Looking forward to your review / what you think about it in real life - wife's is thinking about one as an option for next time, I saw a brand new Leaf the other week near work and it did look very nice...:thumb:


----------



## DLGWRX02 (Apr 6, 2010)

Already got some plans for a wee bit of dressing up..lol

Having a rough mock up, before and after, 
getting this quoted for me, nothing stays normal...lol


----------



## MDC250 (Jan 4, 2014)

Really like that, the blue accents really set it off


----------



## Andyblue (Jun 20, 2017)

Really liking the A frame etc blackened out and the bonnet, wing mirrors and side skirts really add to it.

I'm not sure about the lower lips front / rear number and the door handles are a no from me...


----------



## DLGWRX02 (Apr 6, 2010)

Andyblue said:


> Really liking the A frame etc blackened out and the bonnet, wing mirrors and side skirts really add to it.
> 
> I'm not sure about the lower lips front / rear number and the door handles are a no from me...


As standard the door handles are chrome, which I really don't like, so it's either satin blue or gloss black.

The blue trim comes from the accessories brochure but cost 3 times as much .









This pack is about £750!!


----------



## Andyblue (Jun 20, 2017)

DLGWRX02 said:


> As standard the door handles are chrome, which I really don't like, so it's either satin blue or gloss black.
> 
> The blue trim comes from the accessories brochure but cost 3 times as much .


Aah, didn't t see they were chrome. Wonder what they'd look like black ?

Yes liking the blue trim options, just not sure re the whole width - what about the larger edge bits on front lip done, with say the thinner middle not - if that makes any sense ???

Edit : just seen the picture you've added up, the front lower lip under the lights looks good - I'd be tempted to do this, rather than across the full lip...


----------



## DLGWRX02 (Apr 6, 2010)

Andyblue said:


> Aah, didn't t see they were chrome. Wonder what they'd look like black ?
> 
> Yes liking the blue trim options, just not sure re the whole width - what about the larger edge bits on front lip done, with say the thinner middle not - if that makes any sense ???


Yeah that's what I was trying to do, but a little shakey with my Apple Pencil.lol.

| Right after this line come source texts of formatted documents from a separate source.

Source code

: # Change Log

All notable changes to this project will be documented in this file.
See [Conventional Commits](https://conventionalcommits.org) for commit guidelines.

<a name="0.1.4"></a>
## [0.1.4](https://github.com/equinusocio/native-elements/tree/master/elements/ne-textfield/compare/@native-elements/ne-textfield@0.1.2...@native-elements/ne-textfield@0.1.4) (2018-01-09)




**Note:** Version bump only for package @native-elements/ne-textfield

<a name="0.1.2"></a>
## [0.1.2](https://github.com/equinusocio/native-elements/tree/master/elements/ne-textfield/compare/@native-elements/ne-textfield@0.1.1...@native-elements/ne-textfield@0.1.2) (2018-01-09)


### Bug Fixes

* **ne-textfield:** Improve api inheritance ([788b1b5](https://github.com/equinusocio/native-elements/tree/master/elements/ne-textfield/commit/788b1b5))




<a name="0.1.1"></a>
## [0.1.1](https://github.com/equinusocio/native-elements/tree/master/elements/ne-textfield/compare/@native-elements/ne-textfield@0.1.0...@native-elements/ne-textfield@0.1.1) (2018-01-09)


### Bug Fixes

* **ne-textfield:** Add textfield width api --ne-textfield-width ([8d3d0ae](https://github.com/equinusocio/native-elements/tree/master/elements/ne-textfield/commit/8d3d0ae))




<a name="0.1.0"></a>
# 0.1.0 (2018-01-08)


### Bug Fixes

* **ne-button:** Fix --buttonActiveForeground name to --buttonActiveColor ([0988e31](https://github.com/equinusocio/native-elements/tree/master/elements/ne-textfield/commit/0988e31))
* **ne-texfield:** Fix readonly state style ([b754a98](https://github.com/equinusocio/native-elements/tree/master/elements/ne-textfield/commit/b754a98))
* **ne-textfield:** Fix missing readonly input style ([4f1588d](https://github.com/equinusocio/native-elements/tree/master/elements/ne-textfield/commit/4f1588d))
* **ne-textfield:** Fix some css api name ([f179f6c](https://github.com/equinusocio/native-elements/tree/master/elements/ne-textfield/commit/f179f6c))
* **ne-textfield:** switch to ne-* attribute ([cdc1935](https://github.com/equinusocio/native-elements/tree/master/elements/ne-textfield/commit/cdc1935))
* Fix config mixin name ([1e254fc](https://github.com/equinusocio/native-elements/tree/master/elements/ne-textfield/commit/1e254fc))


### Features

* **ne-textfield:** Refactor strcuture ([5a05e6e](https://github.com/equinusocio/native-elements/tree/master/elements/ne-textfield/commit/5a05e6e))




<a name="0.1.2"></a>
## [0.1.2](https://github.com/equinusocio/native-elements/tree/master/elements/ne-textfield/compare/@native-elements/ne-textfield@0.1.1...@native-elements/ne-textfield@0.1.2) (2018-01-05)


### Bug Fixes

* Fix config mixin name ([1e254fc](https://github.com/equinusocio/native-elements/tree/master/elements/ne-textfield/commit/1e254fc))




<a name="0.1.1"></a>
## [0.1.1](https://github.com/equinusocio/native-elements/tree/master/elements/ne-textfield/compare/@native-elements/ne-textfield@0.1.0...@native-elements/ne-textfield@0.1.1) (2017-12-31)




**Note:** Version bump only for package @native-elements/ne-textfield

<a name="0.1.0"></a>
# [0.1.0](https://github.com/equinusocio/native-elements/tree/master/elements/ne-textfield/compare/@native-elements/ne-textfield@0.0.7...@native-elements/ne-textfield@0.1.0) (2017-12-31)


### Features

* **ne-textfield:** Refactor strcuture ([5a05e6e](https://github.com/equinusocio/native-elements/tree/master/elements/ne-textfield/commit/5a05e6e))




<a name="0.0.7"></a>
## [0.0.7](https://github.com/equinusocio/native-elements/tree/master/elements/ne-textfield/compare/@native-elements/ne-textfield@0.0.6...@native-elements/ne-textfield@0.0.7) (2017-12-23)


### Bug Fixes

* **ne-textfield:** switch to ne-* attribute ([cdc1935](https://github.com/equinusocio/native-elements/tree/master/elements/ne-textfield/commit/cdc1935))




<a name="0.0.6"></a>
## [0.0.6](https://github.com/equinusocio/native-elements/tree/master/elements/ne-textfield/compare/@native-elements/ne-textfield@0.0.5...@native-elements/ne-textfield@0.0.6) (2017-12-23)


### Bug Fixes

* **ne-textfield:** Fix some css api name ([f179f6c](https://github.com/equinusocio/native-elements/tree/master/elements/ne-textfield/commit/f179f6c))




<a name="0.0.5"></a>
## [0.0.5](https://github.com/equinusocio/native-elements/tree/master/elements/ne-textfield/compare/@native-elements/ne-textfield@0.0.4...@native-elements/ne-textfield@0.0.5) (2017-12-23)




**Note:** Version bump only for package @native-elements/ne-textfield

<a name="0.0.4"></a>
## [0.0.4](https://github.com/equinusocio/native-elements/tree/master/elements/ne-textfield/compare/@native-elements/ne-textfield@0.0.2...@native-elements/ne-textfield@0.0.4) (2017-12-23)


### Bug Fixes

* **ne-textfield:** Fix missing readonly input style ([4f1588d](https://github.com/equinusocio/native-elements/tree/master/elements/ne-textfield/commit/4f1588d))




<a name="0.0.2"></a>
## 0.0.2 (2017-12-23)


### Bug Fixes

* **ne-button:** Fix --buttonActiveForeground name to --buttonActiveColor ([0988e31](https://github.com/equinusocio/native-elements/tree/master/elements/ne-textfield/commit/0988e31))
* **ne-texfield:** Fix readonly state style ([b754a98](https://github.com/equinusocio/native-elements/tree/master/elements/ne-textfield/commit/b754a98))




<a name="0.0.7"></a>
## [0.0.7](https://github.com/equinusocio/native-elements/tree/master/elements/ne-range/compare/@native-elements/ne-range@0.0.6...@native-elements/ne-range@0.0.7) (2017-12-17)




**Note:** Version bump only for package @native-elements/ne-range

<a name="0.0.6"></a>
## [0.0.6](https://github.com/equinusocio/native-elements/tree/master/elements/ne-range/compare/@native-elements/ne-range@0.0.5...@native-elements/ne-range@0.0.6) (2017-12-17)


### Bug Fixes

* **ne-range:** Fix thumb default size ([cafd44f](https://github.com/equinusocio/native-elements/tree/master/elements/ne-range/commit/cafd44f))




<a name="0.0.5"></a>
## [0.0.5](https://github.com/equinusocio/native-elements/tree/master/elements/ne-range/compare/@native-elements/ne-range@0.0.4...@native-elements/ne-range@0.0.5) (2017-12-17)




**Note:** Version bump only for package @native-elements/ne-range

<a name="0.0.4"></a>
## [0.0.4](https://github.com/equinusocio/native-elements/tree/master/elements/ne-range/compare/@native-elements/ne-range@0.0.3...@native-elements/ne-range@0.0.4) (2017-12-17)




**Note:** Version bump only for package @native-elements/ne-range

Just the wings if you like and the very front edge of the lower front bumper, it's only about 15mm thick


----------



## DLGWRX02 (Apr 6, 2010)

Picked up my courtesy car today, all thanks to me mum lending me a spare set of wheels for a few months.
























Not bad for an 8 year old car, it's only done 11k miles!

Sent from my iPad using Tapatalk


----------



## MDC250 (Jan 4, 2014)

That's a rare beast I think 5.5 litre petrol? Do you not like small engine cars in your family?!?


----------



## Andyblue (Jun 20, 2017)

Wish I had courtesy car like that to fall back on 

11K miles in 8 years is a sin - I think you need to make an impression into that for the time you're borrowing it :thumb:


----------



## DLGWRX02 (Apr 6, 2010)

Andyblue said:


> Wish I had courtesy car like that to fall back on
> 
> 11K miles in 8 years is a sin - I think you need to make an impression into that for the time you're borrowing it :thumb:


Funnily enough, that's exactly what my mum asked mope to do..lol. I drove it back from hers 56 miles and it averaged 29.6mpg. I told her that and her reply was, you boring old fart, it's not electric yet...lol


----------



## DLGWRX02 (Apr 6, 2010)

MDC250 said:


> That's a rare beast I think 5.5 litre petrol? Do you not like small engine cars in your family?!?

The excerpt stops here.